According to @TrumpEmail, a Twitter account that has closely monitored Trump’s fundraising emails for three years, the tone of the missives has subtly shifted in recent days from hyping the fake “Election Defense Fund” to saying things like, “One thing has become clear these last few days, I am the American People’s ALL-TIME favorite President.” The email that contained that claim also cited already-debunked claims from disreputable outlets like the Epoch Times to insinuate that the 2020 election is still up for grabs.

But the one constant is the emails aim at getting supporters to open their wallets — which they have. Campaign officials told the Post the bulk of the fundraising has come from small-dollar donors; the emails have activated “the president’s base of loyal and fervent financial supporters, who tend to contribute the most when they feel the president is under siege or facing unfair political attacks.”

Unlike PACs that are tied to chambers of Congress, there are very few restrictions on what Trump can do with the leadership PAC money. In addition to the possibility of Trump using the funds to hold events at his properties (and thereby reroute it to his own pockets), Libowitz explained that he could use them to continue to hold political rallies around the country.

“Renting out a basketball arena does not come cheaply, and given his history of not paying places back and the fact that he’s not a candidate, or at least not a current nominee, it’s much more likely people will require cash up front” after he leaves office, Libowitz said. “So he could rent out Trump Force One to the leadership PAC and charge his leadership PAC for his own use or his own plane to go to a rally.
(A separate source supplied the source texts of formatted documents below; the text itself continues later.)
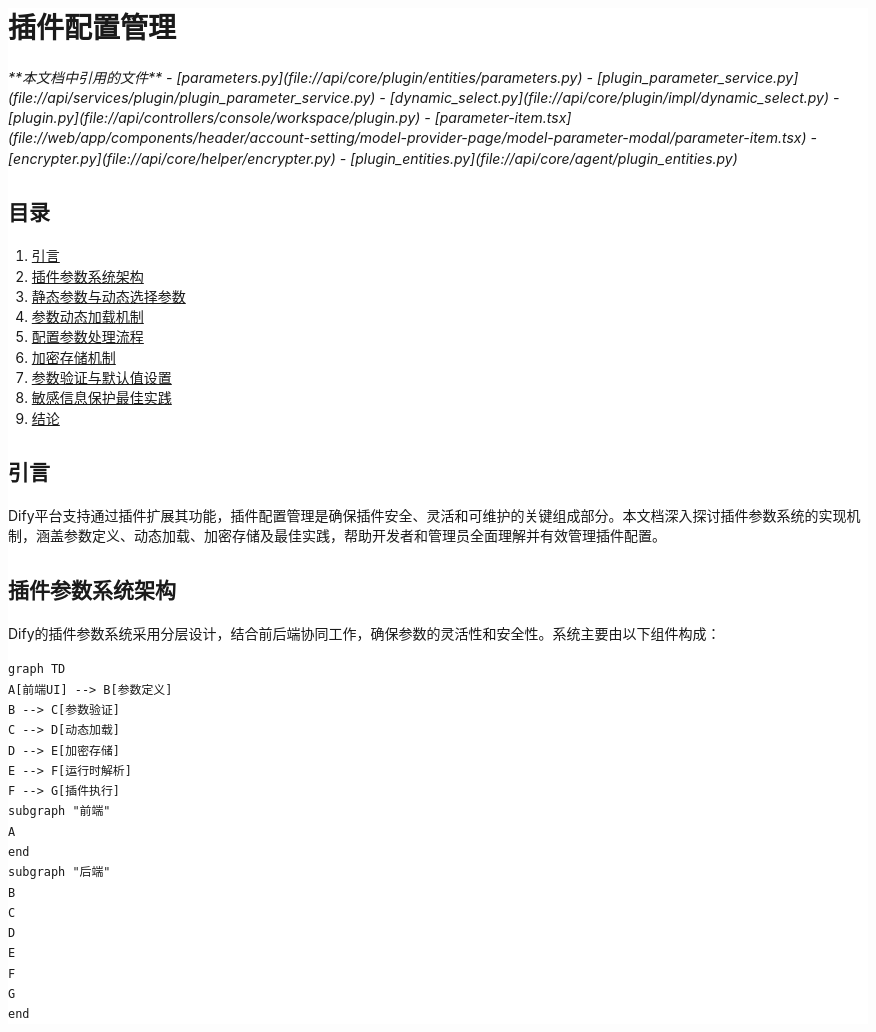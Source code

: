 # 插件配置管理

<cite>
**本文档中引用的文件**  
- [parameters.py](file://api/core/plugin/entities/parameters.py)
- [plugin_parameter_service.py](file://api/services/plugin/plugin_parameter_service.py)
- [dynamic_select.py](file://api/core/plugin/impl/dynamic_select.py)
- [plugin.py](file://api/controllers/console/workspace/plugin.py)
- [parameter-item.tsx](file://web/app/components/header/account-setting/model-provider-page/model-parameter-modal/parameter-item.tsx)
- [encrypter.py](file://api/core/helper/encrypter.py)
- [plugin_entities.py](file://api/core/agent/plugin_entities.py)
</cite>

## 目录
1. [引言](#引言)
2. [插件参数系统架构](#插件参数系统架构)
3. [静态参数与动态选择参数](#静态参数与动态选择参数)
4. [参数动态加载机制](#参数动态加载机制)
5. [配置参数处理流程](#配置参数处理流程)
6. [加密存储机制](#加密存储机制)
7. [参数验证与默认值设置](#参数验证与默认值设置)
8. [敏感信息保护最佳实践](#敏感信息保护最佳实践)
9. [结论](#结论)

## 引言
Dify平台支持通过插件扩展其功能，插件配置管理是确保插件安全、灵活和可维护的关键组成部分。本文档深入探讨插件参数系统的实现机制，涵盖参数定义、动态加载、加密存储及最佳实践，帮助开发者和管理员全面理解并有效管理插件配置。

## 插件参数系统架构

Dify的插件参数系统采用分层设计，结合前后端协同工作，确保参数的灵活性和安全性。系统主要由以下组件构成：

```mermaid
graph TD
A[前端UI] --> B[参数定义]
B --> C[参数验证]
C --> D[动态加载]
D --> E[加密存储]
E --> F[运行时解析]
F --> G[插件执行]
subgraph "前端"
A
end
subgraph "后端"
B
C
D
E
F
G
end
```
It basically just opens up a bunch of new ways he can continue to bring in money from his supporters that he can then redirect to his businesses and then, of course, to himself and his family.”

So while it would be in the best interests of the country for Trump to acknowledge that he lost and psychologically prepare his followers for the reality that Biden will be inaugurated as president next month, dragging it out for as long possible allows him to keep grifting.

“I think there is a question of whether this is just one last gasp of trying to milk every dollar he can out of his supporters, or whether people have so convinced themselves that he’s going to find some secret way to become president that they’ll continue to give him money,” Libowitz said.